In reach of the high score and filling out the list of criteria assigned by their teacher, the student’s actual ideas and style can be swallowed by the standard five paragraph MEAL essay format that many education systems request to see in the papers that they commission. 

The skill of writing is constantly needed in daily life, both in and out of school, therefore deeming it an essential skill to formulate. However, when diving into a writing assignment, such as the personal essay for college applications, the requirement is for students to be able to express their unique voice and style. Writing vastly changes not only from scenario to scenario, but from person to person, and without pushing students to think and write outside of the box, they will fall below the mark in facets of writing where they need to be themselves to succeed. After all, if a student is consistently told to follow a norm—thus suppressing their true selves—then how is it fair to expect them to switch to a form of writing that was never allowed before?

To effectively communicate, one must learn the skill, first and foremost, of how to address what’s needed in the specific situation you are writing in. So why is it that so many schools teach writing in such a constrained way, and use the pressure of grades to enforce these constraints? 

Following an extensive criteria or rubric to avoid receiving poor grades is, in most cases, a fast track to never really learning. In real life, you don’t get a rubric. You have to evaluate the scenario as it comes at you and tailor what you write to best fit it.
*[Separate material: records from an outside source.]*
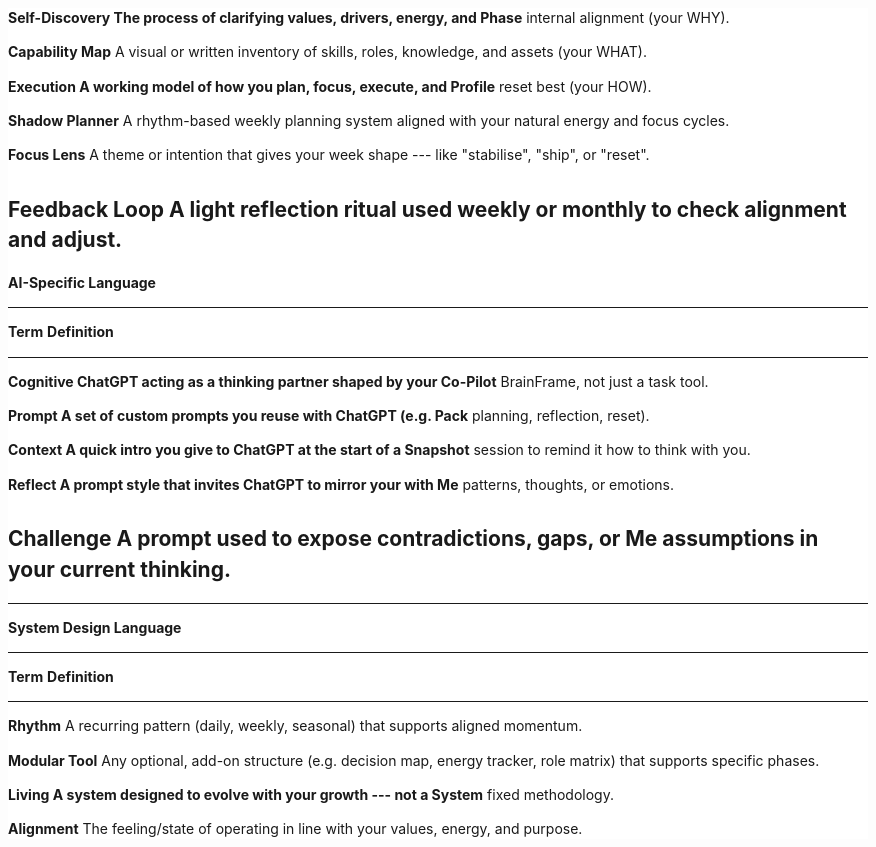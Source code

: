   **Self-Discovery   The process of clarifying values, drivers, energy, and
  Phase**            internal alignment (your WHY).

  **Capability Map** A visual or written inventory of skills, roles,
                     knowledge, and assets (your WHAT).

  **Execution        A working model of how you plan, focus, execute, and
  Profile**          reset best (your HOW).

  **Shadow Planner** A rhythm-based weekly planning system aligned with your
                     natural energy and focus cycles.

  **Focus Lens**     A theme or intention that gives your week shape --- like
                     \"stabilise\", \"ship\", or \"reset\".

  **Feedback Loop**  A light reflection ritual used weekly or monthly to
                     check alignment and adjust.
  ---------------------------------------------------------------------------

**AI-Specific Language**

  ------------------------------------------------------------------------
  **Term**      **Definition**
  ------------- ----------------------------------------------------------
  **Cognitive   ChatGPT acting as a thinking partner shaped by your
  Co-Pilot**    BrainFrame, not just a task tool.

  **Prompt      A set of custom prompts you reuse with ChatGPT (e.g.
  Pack**        planning, reflection, reset).

  **Context     A quick intro you give to ChatGPT at the start of a
  Snapshot**    session to remind it how to think with you.

  **Reflect     A prompt style that invites ChatGPT to mirror your
  with Me**     patterns, thoughts, or emotions.

  **Challenge   A prompt used to expose contradictions, gaps, or
  Me**          assumptions in your current thinking.
  ------------------------------------------------------------------------

------------------------------------------------------------------------

**System Design Language**

  --------------------------------------------------------------------------
  **Term**         **Definition**
  ---------------- ---------------------------------------------------------
  **Rhythm**       A recurring pattern (daily, weekly, seasonal) that
                   supports aligned momentum.

  **Modular Tool** Any optional, add-on structure (e.g. decision map, energy
                   tracker, role matrix) that supports specific phases.

  **Living         A system designed to evolve with your growth --- not a
  System**         fixed methodology.

  **Alignment**    The feeling/state of operating in line with your values,
                   energy, and purpose.
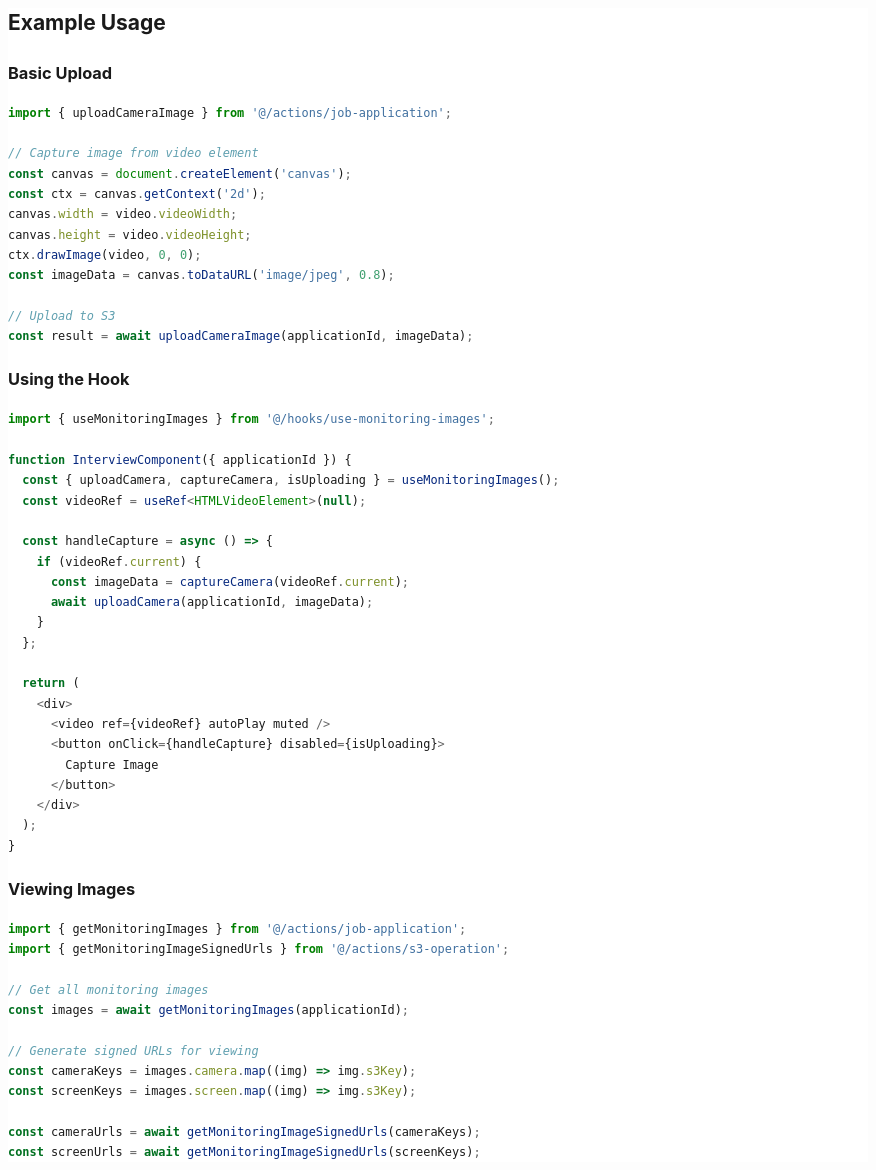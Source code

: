 ## Example Usage

### Basic Upload

```typescript
import { uploadCameraImage } from '@/actions/job-application';

// Capture image from video element
const canvas = document.createElement('canvas');
const ctx = canvas.getContext('2d');
canvas.width = video.videoWidth;
canvas.height = video.videoHeight;
ctx.drawImage(video, 0, 0);
const imageData = canvas.toDataURL('image/jpeg', 0.8);

// Upload to S3
const result = await uploadCameraImage(applicationId, imageData);
```

### Using the Hook

```typescript
import { useMonitoringImages } from '@/hooks/use-monitoring-images';

function InterviewComponent({ applicationId }) {
  const { uploadCamera, captureCamera, isUploading } = useMonitoringImages();
  const videoRef = useRef<HTMLVideoElement>(null);

  const handleCapture = async () => {
    if (videoRef.current) {
      const imageData = captureCamera(videoRef.current);
      await uploadCamera(applicationId, imageData);
    }
  };

  return (
    <div>
      <video ref={videoRef} autoPlay muted />
      <button onClick={handleCapture} disabled={isUploading}>
        Capture Image
      </button>
    </div>
  );
}
```

### Viewing Images

```typescript
import { getMonitoringImages } from '@/actions/job-application';
import { getMonitoringImageSignedUrls } from '@/actions/s3-operation';

// Get all monitoring images
const images = await getMonitoringImages(applicationId);

// Generate signed URLs for viewing
const cameraKeys = images.camera.map((img) => img.s3Key);
const screenKeys = images.screen.map((img) => img.s3Key);

const cameraUrls = await getMonitoringImageSignedUrls(cameraKeys);
const screenUrls = await getMonitoringImageSignedUrls(screenKeys);
```
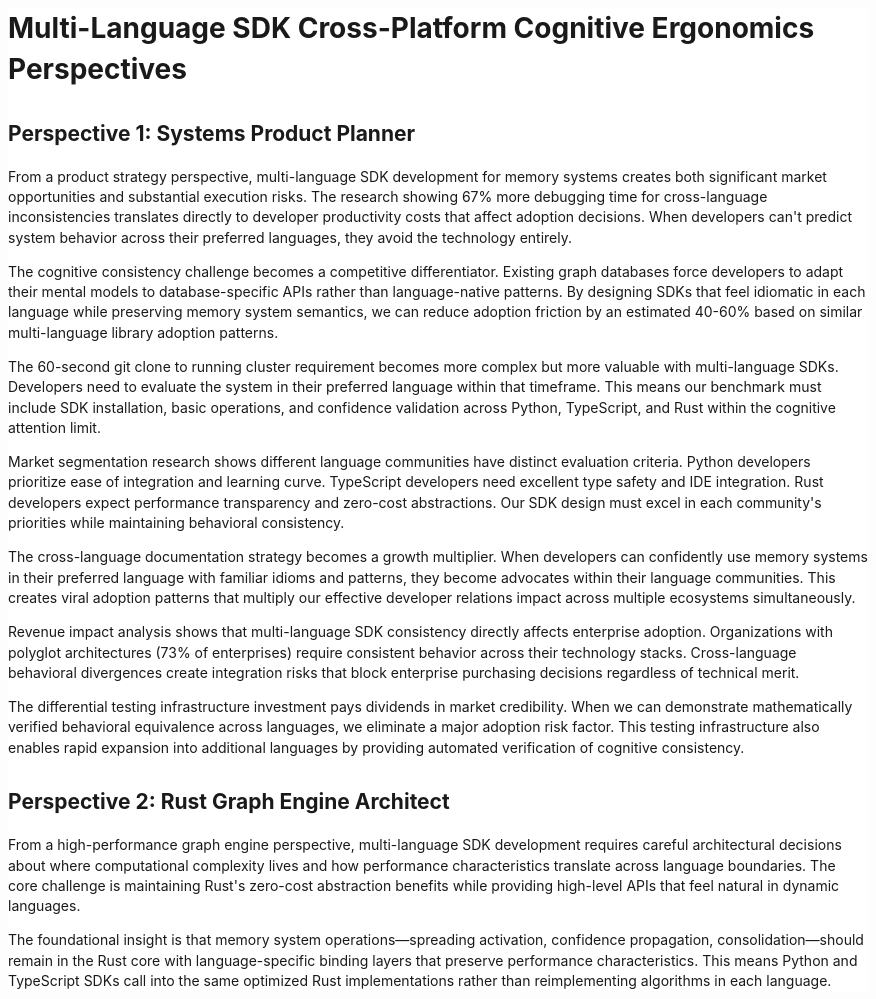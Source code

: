 # Multi-Language SDK Cross-Platform Cognitive Ergonomics Perspectives

## Perspective 1: Systems Product Planner

From a product strategy perspective, multi-language SDK development for memory systems creates both significant market opportunities and substantial execution risks. The research showing 67% more debugging time for cross-language inconsistencies translates directly to developer productivity costs that affect adoption decisions. When developers can't predict system behavior across their preferred languages, they avoid the technology entirely.

The cognitive consistency challenge becomes a competitive differentiator. Existing graph databases force developers to adapt their mental models to database-specific APIs rather than language-native patterns. By designing SDKs that feel idiomatic in each language while preserving memory system semantics, we can reduce adoption friction by an estimated 40-60% based on similar multi-language library adoption patterns.

The 60-second git clone to running cluster requirement becomes more complex but more valuable with multi-language SDKs. Developers need to evaluate the system in their preferred language within that timeframe. This means our benchmark must include SDK installation, basic operations, and confidence validation across Python, TypeScript, and Rust within the cognitive attention limit.

Market segmentation research shows different language communities have distinct evaluation criteria. Python developers prioritize ease of integration and learning curve. TypeScript developers need excellent type safety and IDE integration. Rust developers expect performance transparency and zero-cost abstractions. Our SDK design must excel in each community's priorities while maintaining behavioral consistency.

The cross-language documentation strategy becomes a growth multiplier. When developers can confidently use memory systems in their preferred language with familiar idioms and patterns, they become advocates within their language communities. This creates viral adoption patterns that multiply our effective developer relations impact across multiple ecosystems simultaneously.

Revenue impact analysis shows that multi-language SDK consistency directly affects enterprise adoption. Organizations with polyglot architectures (73% of enterprises) require consistent behavior across their technology stacks. Cross-language behavioral divergences create integration risks that block enterprise purchasing decisions regardless of technical merit.

The differential testing infrastructure investment pays dividends in market credibility. When we can demonstrate mathematically verified behavioral equivalence across languages, we eliminate a major adoption risk factor. This testing infrastructure also enables rapid expansion into additional languages by providing automated verification of cognitive consistency.

## Perspective 2: Rust Graph Engine Architect  

From a high-performance graph engine perspective, multi-language SDK development requires careful architectural decisions about where computational complexity lives and how performance characteristics translate across language boundaries. The core challenge is maintaining Rust's zero-cost abstraction benefits while providing high-level APIs that feel natural in dynamic languages.

The foundational insight is that memory system operations—spreading activation, confidence propagation, consolidation—should remain in the Rust core with language-specific binding layers that preserve performance characteristics. This means Python and TypeScript SDKs call into the same optimized Rust implementations rather than reimplementing algorithms in each language.
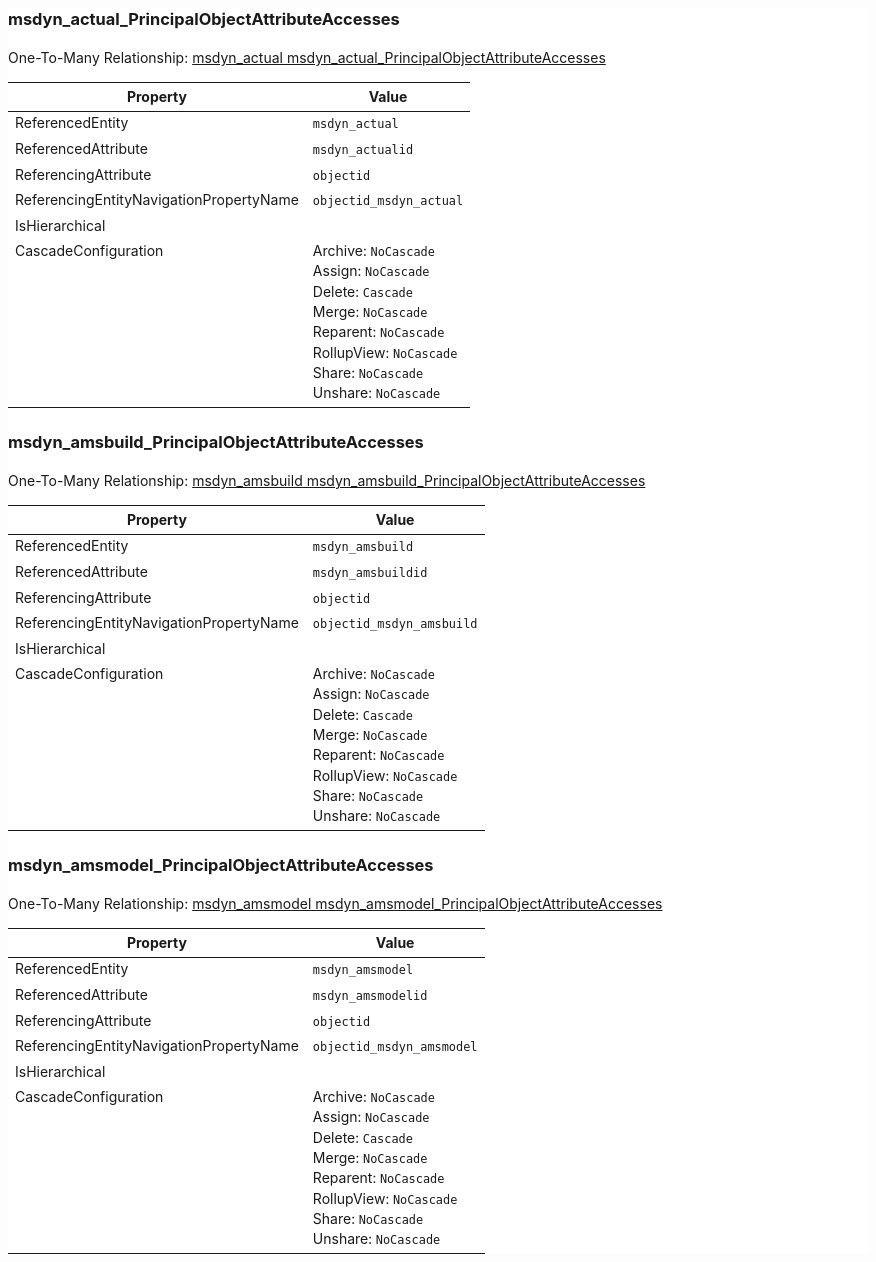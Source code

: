 ### <a name="BKMK_msdyn_actual_PrincipalObjectAttributeAccesses"></a> msdyn_actual_PrincipalObjectAttributeAccesses

One-To-Many Relationship: [msdyn_actual msdyn_actual_PrincipalObjectAttributeAccesses](msdyn_actual.md#BKMK_msdyn_actual_PrincipalObjectAttributeAccesses)

|Property|Value|
|---|---|
|ReferencedEntity|`msdyn_actual`|
|ReferencedAttribute|`msdyn_actualid`|
|ReferencingAttribute|`objectid`|
|ReferencingEntityNavigationPropertyName|`objectid_msdyn_actual`|
|IsHierarchical||
|CascadeConfiguration|Archive: `NoCascade`<br />Assign: `NoCascade`<br />Delete: `Cascade`<br />Merge: `NoCascade`<br />Reparent: `NoCascade`<br />RollupView: `NoCascade`<br />Share: `NoCascade`<br />Unshare: `NoCascade`|

### <a name="BKMK_msdyn_amsbuild_PrincipalObjectAttributeAccesses"></a> msdyn_amsbuild_PrincipalObjectAttributeAccesses

One-To-Many Relationship: [msdyn_amsbuild msdyn_amsbuild_PrincipalObjectAttributeAccesses](msdyn_amsbuild.md#BKMK_msdyn_amsbuild_PrincipalObjectAttributeAccesses)

|Property|Value|
|---|---|
|ReferencedEntity|`msdyn_amsbuild`|
|ReferencedAttribute|`msdyn_amsbuildid`|
|ReferencingAttribute|`objectid`|
|ReferencingEntityNavigationPropertyName|`objectid_msdyn_amsbuild`|
|IsHierarchical||
|CascadeConfiguration|Archive: `NoCascade`<br />Assign: `NoCascade`<br />Delete: `Cascade`<br />Merge: `NoCascade`<br />Reparent: `NoCascade`<br />RollupView: `NoCascade`<br />Share: `NoCascade`<br />Unshare: `NoCascade`|

### <a name="BKMK_msdyn_amsmodel_PrincipalObjectAttributeAccesses"></a> msdyn_amsmodel_PrincipalObjectAttributeAccesses

One-To-Many Relationship: [msdyn_amsmodel msdyn_amsmodel_PrincipalObjectAttributeAccesses](msdyn_amsmodel.md#BKMK_msdyn_amsmodel_PrincipalObjectAttributeAccesses)

|Property|Value|
|---|---|
|ReferencedEntity|`msdyn_amsmodel`|
|ReferencedAttribute|`msdyn_amsmodelid`|
|ReferencingAttribute|`objectid`|
|ReferencingEntityNavigationPropertyName|`objectid_msdyn_amsmodel`|
|IsHierarchical||
|CascadeConfiguration|Archive: `NoCascade`<br />Assign: `NoCascade`<br />Delete: `Cascade`<br />Merge: `NoCascade`<br />Reparent: `NoCascade`<br />RollupView: `NoCascade`<br />Share: `NoCascade`<br />Unshare: `NoCascade`|
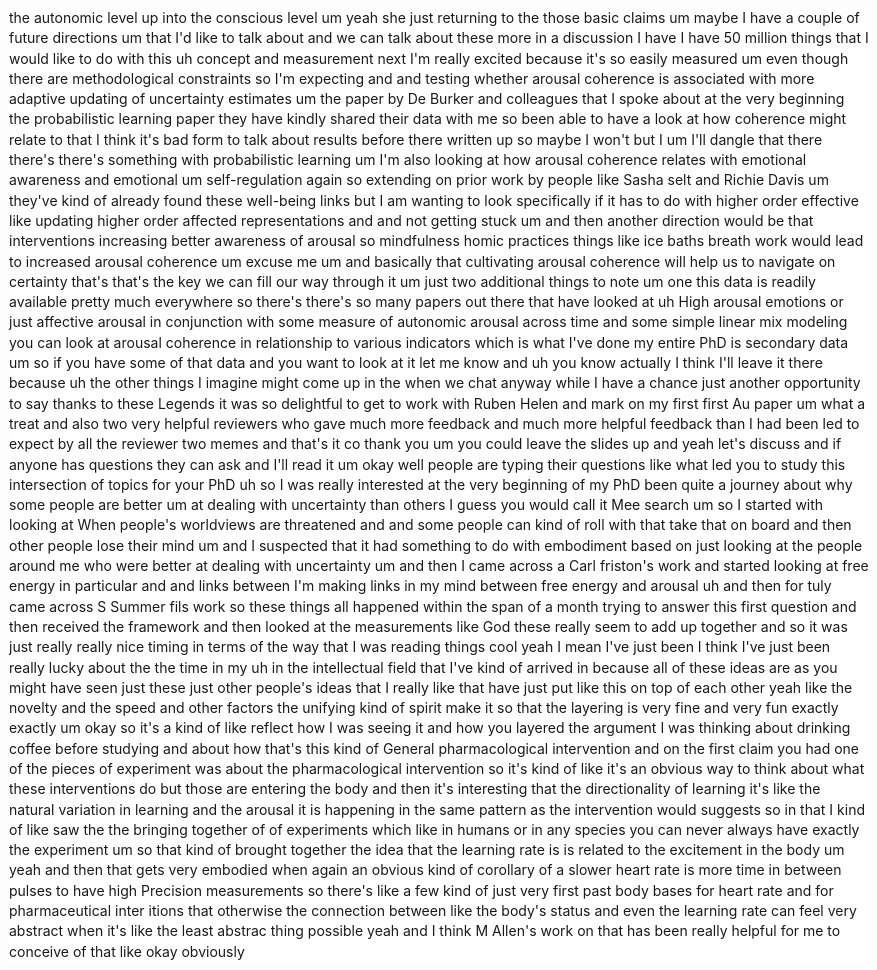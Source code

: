 the autonomic level up into the conscious level um yeah she just returning to the those basic claims um maybe I have a couple of future directions um that I'd like to talk about and we can talk about these more in a discussion I have I have 50 million things that I would like to do with this uh concept and measurement next I'm really excited because it's so easily measured um even though there are methodological constraints so I'm expecting and and testing whether arousal coherence is associated with more adaptive updating of uncertainty estimates um the paper by De Burker and colleagues that I spoke about at the very beginning the probabilistic learning paper they have kindly shared their data with me so been able to have a look at how coherence might relate to that I think it's bad form to talk about results before there written up so maybe I won't but I um I'll dangle that there there's there's something with probabilistic learning um I'm also looking at how arousal coherence relates with emotional awareness and emotional um self-regulation again so extending on prior work by people like Sasha selt and Richie Davis um they've kind of already found these well-being links but I am wanting to look specifically if it has to do with higher order effective like updating higher order affected representations and and not getting stuck um and then another direction would be that interventions increasing better awareness of arousal so mindfulness homic practices things like ice baths breath work would lead to increased arousal coherence um excuse me um and basically that cultivating arousal coherence will help us to navigate on certainty that's that's the key we can fill our way through it um just two additional things to note um one this data is readily available pretty much everywhere so there's there's so many papers out there that have looked at uh High arousal emotions or just affective arousal in conjunction with some measure of autonomic arousal across time and some simple linear mix modeling you can look at arousal coherence in relationship to various indicators which is what I've done my entire PhD is secondary data um so if you have some of that data and you want to look at it let me know and uh you know actually I think I'll leave it there because uh the other things I imagine might come up in the when we chat anyway while I have a chance just another opportunity to say thanks to these Legends it was so delightful to get to work with Ruben Helen and mark on my first first Au paper um what a treat and also two very helpful reviewers who gave much more feedback and much more helpful feedback than I had been led to expect by all the reviewer two memes and that's it co thank you um you could leave the slides up and yeah let's discuss and if anyone has questions they can ask and I'll read it um okay well people are typing their questions like what led you to study this intersection of topics for your PhD uh so I was really interested at the very beginning of my PhD been quite a journey about why some people are better um at dealing with uncertainty than others I guess you would call it Mee search um so I started with looking at When people's worldviews are threatened and and some people can kind of roll with that take that on board and then other people lose their mind um and I suspected that it had something to do with embodiment based on just looking at the people around me who were better at dealing with uncertainty um and then I came across a Carl friston's work and started looking at free energy in particular and and links between I'm making links in my mind between free energy and arousal uh and then for tuly came across S Summer fils work so these things all happened within the span of a month trying to answer this first question and then received the framework and then looked at the measurements like God these really seem to add up together and so it was just really really nice timing in terms of the way that I was reading things cool yeah I mean I've just been I think I've just been really lucky about the the time in my uh in the intellectual field that I've kind of arrived in because all of these ideas are as you might have seen just these just other people's ideas that I really like that have just put like this on top of each other yeah like the novelty and the speed and other factors the unifying kind of spirit make it so that the layering is very fine and very fun exactly exactly um okay so it's a kind of like reflect how I was seeing it and how you layered the argument I was thinking about drinking coffee before studying and about how that's this kind of General pharmacological intervention and on the first claim you had one of the pieces of experiment was about the pharmacological intervention so it's kind of like it's an obvious way to think about what these interventions do but those are entering the body and then it's interesting that the directionality of learning it's like the natural variation in learning and the arousal it is happening in the same pattern as the intervention would suggests so in that I kind of like saw the the bringing together of of experiments which like in humans or in any species you can never always have exactly the experiment um so that kind of brought together the idea that the learning rate is is related to the excitement in the body um yeah and then that gets very embodied when again an obvious kind of corollary of a slower heart rate is more time in between pulses to have high Precision measurements so there's like a few kind of just very first past body bases for heart rate and for pharmaceutical inter itions that otherwise the connection between like the body's status and even the learning rate can feel very abstract when it's like the least abstrac thing possible yeah and I think M Allen's work on that has been really helpful for me to conceive of that like okay obviously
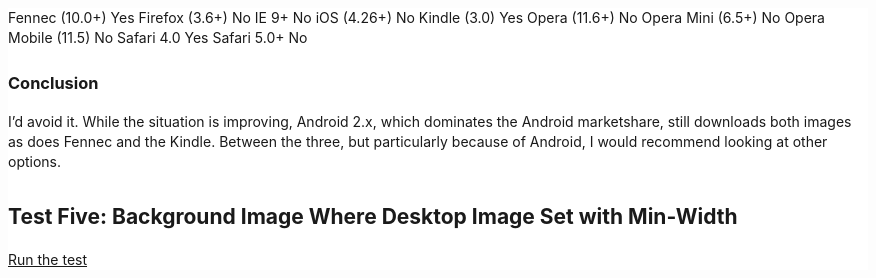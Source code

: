 <td>Fennec (10.0+)</td>
<td class="fail">Yes</td>
</tr>
<tr>
<td>Firefox (3.6+)</td>
<td class="pass">No</td>
</tr>
<tr>
<td>IE 9+</td>
<td class="pass">No</td>
</tr>
<tr>
<td>iOS (4.26+)</td>
<td class="pass">No</td>
</tr>
<tr>
<td>Kindle (3.0)</td>
<td class="fail">Yes</td>
</tr>
<tr>
<td>Opera (11.6+)</td>
<td class="pass">No</td>
</tr>
<tr>
<td>Opera Mini (6.5+)</td>
<td class="pass">No</td>
</tr>
<tr>
<td>Opera Mobile (11.5)</td>
<td class="pass">No</td>
</tr>
<tr>
<td>Safari 4.0</td>
<td class="fail">Yes</td>
</tr>
<tr>
<td>Safari 5.0+</td>
<td class="pass">No</td>
</tr>
</tbody>
</table>

### Conclusion


I’d avoid it. While the situation is improving, Android 2.x, which dominates the Android marketshare, still downloads both images as does Fennec and the Kindle. Between the three, but particularly because of Android, I would recommend looking at other options.

<h2 id="test5">Test Five: Background Image Where Desktop Image Set with Min-Width</h2>


[Run the test](http://timkadlec.com/mq/test5.php)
Furthermore, you are allowed to explore different angles on any given subject matter instead of making the logical choice of writing a cookie cutter essay from a point of view that you know will get you that A. 

At the moment, school (or at least many people’s experiences with it) does a very poor job of preparing people for this inevitable scenario and encouraging students to write what they are passionate about. 

If the stress about grades in writing were eliminated and instead the emphasis was put onto both learning how to address these highly variable situations and helping students write about subjects from an angle that peaks their interest, then it’s possible we could be raising more efficient and effective writers than have previously existed.